======== Records provided

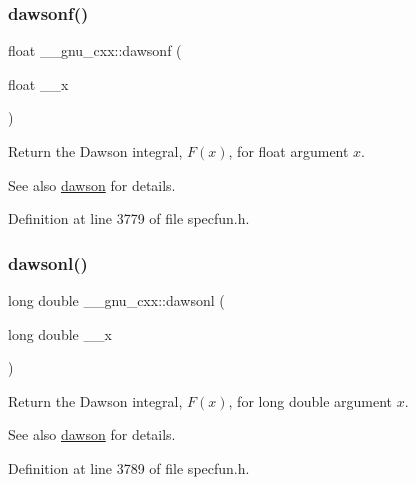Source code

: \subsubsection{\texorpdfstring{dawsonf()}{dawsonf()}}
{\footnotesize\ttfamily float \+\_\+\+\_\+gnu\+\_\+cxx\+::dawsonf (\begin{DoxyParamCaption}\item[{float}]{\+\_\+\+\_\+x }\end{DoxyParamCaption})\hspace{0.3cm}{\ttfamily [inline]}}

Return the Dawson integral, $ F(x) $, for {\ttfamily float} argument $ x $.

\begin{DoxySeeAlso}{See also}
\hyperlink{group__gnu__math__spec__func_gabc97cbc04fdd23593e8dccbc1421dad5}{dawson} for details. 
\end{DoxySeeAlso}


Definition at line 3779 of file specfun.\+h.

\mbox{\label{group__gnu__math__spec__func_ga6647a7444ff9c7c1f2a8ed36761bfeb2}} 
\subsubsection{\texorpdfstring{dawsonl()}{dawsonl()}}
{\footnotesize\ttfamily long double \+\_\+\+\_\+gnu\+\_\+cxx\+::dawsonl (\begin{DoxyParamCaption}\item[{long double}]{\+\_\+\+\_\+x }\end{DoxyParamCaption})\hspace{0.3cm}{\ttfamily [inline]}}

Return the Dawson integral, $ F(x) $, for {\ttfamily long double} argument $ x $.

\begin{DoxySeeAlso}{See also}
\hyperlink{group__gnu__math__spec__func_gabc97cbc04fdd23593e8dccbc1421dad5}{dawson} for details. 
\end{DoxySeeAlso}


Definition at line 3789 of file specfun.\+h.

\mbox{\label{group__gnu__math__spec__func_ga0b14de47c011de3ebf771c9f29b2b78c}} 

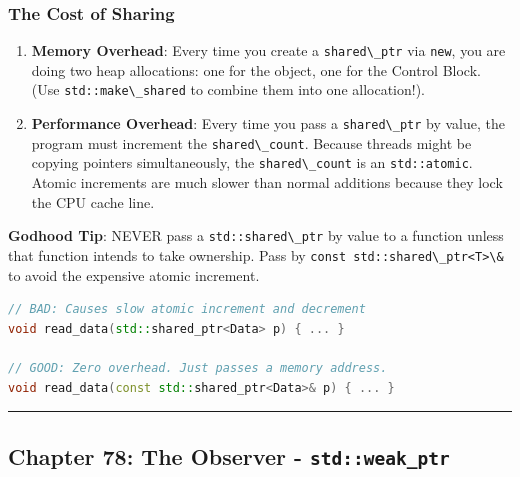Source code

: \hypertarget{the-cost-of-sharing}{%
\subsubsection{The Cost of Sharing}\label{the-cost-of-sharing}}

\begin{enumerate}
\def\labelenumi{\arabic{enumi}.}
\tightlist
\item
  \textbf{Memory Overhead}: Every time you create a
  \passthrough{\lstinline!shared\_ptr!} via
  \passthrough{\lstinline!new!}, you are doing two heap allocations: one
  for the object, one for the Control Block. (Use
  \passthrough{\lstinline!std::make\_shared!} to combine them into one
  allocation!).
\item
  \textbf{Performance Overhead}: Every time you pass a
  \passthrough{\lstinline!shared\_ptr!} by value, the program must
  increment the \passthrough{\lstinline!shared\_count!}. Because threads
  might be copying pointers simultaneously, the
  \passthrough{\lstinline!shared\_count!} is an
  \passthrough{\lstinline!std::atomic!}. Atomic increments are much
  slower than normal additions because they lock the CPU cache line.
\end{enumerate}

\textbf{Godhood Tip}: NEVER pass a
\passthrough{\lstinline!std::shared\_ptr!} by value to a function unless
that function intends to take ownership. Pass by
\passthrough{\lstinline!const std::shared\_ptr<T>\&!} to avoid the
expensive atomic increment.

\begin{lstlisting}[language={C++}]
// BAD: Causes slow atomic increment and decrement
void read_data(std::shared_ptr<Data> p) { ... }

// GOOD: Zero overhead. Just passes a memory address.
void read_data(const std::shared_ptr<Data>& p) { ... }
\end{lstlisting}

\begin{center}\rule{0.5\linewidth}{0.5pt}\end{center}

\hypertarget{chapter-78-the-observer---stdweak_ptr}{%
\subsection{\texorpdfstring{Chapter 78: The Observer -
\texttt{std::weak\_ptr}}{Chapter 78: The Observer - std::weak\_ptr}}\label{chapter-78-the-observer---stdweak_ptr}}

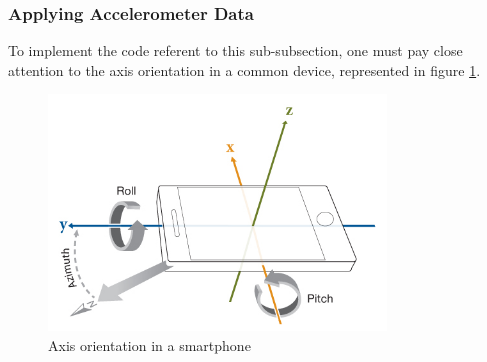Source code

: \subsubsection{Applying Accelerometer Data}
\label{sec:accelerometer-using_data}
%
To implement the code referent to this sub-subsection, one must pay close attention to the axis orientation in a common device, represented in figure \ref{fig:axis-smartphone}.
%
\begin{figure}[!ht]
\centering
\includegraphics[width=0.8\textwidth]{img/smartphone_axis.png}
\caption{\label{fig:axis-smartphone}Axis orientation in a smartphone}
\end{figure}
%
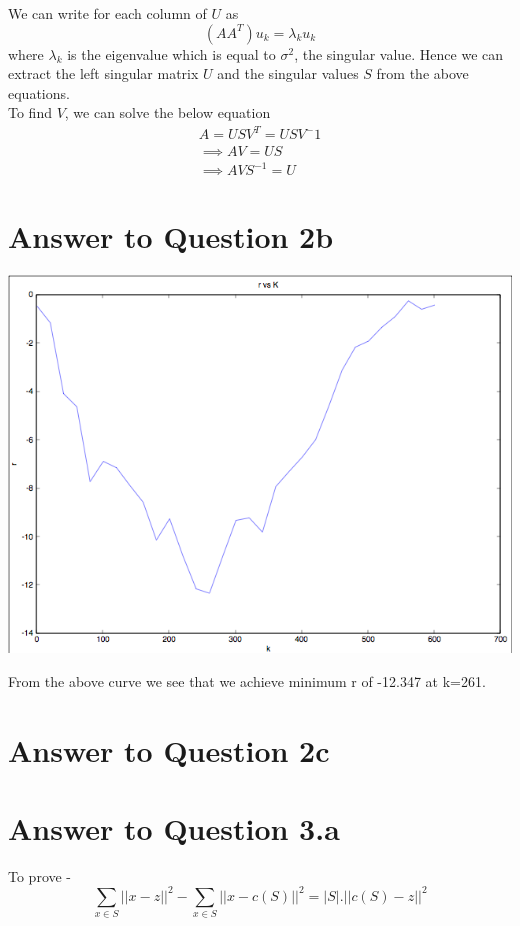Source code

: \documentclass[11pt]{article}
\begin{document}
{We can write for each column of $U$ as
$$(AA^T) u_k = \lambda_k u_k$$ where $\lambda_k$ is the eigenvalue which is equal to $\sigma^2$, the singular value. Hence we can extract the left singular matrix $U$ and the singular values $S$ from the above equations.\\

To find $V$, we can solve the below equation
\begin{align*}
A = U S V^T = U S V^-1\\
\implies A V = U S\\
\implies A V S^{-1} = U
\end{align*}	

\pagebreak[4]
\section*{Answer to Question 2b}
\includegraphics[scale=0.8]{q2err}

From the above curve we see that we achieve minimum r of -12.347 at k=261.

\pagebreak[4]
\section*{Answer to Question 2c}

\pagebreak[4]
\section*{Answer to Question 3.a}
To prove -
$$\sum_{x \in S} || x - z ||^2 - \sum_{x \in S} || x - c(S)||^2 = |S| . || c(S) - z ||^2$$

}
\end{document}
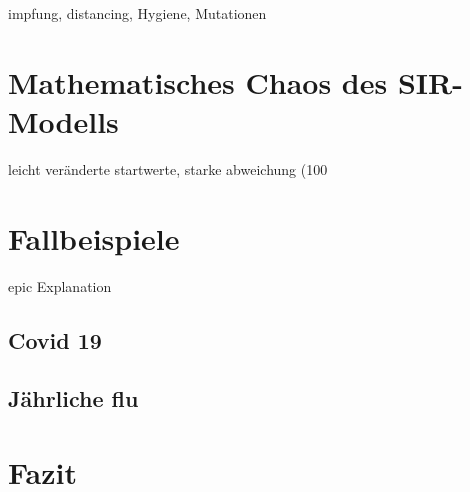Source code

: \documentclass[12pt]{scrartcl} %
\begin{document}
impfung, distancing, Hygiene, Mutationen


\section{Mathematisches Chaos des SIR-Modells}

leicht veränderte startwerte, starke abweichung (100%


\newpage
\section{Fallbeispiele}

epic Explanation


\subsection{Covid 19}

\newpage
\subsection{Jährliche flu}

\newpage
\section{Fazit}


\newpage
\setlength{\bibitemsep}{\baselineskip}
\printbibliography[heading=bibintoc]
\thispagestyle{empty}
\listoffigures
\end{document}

================

## How to complete this task:
Please, leaving out all pictures, transcribe exactly the lines above from the one containing "To find $V$, we can solve the below equation" through the final line, both included.

## Solution:
To find $V$, we can solve the below equation
\begin{align*}
A = U S V^T = U S V^-1\\
\implies A V = U S\\
\implies A V S^{-1} = U
\end{align*}	

\pagebreak[4]
\section*{Answer to Question 2b}
\includegraphics[scale=0.8]{q2err}

From the above curve we see that we achieve minimum r of -12.347 at k=261.

\pagebreak[4]
\section*{Answer to Question 2c}

\pagebreak[4]
\section*{Answer to Question 3.a}
To prove -
$$\sum_{x \in S} || x - z ||^2 - \sum_{x \in S} || x - c(S)||^2 = |S| . || c(S) - z ||^2$$

}
\end{document}
Source code

: \documentclass[12pt]{scrartcl} %
\begin{document}
impfung, distancing, Hygiene, Mutationen


\section{Mathematisches Chaos des SIR-Modells}

leicht veränderte startwerte, starke abweichung (100%


\newpage
\section{Fallbeispiele}

epic Explanation


\subsection{Covid 19}

\newpage
\subsection{Jährliche flu}

\newpage
\section{Fazit}


\newpage
\setlength{\bibitemsep}{\baselineskip}
\printbibliography[heading=bibintoc]
\thispagestyle{empty}
\listoffigures
\end{document}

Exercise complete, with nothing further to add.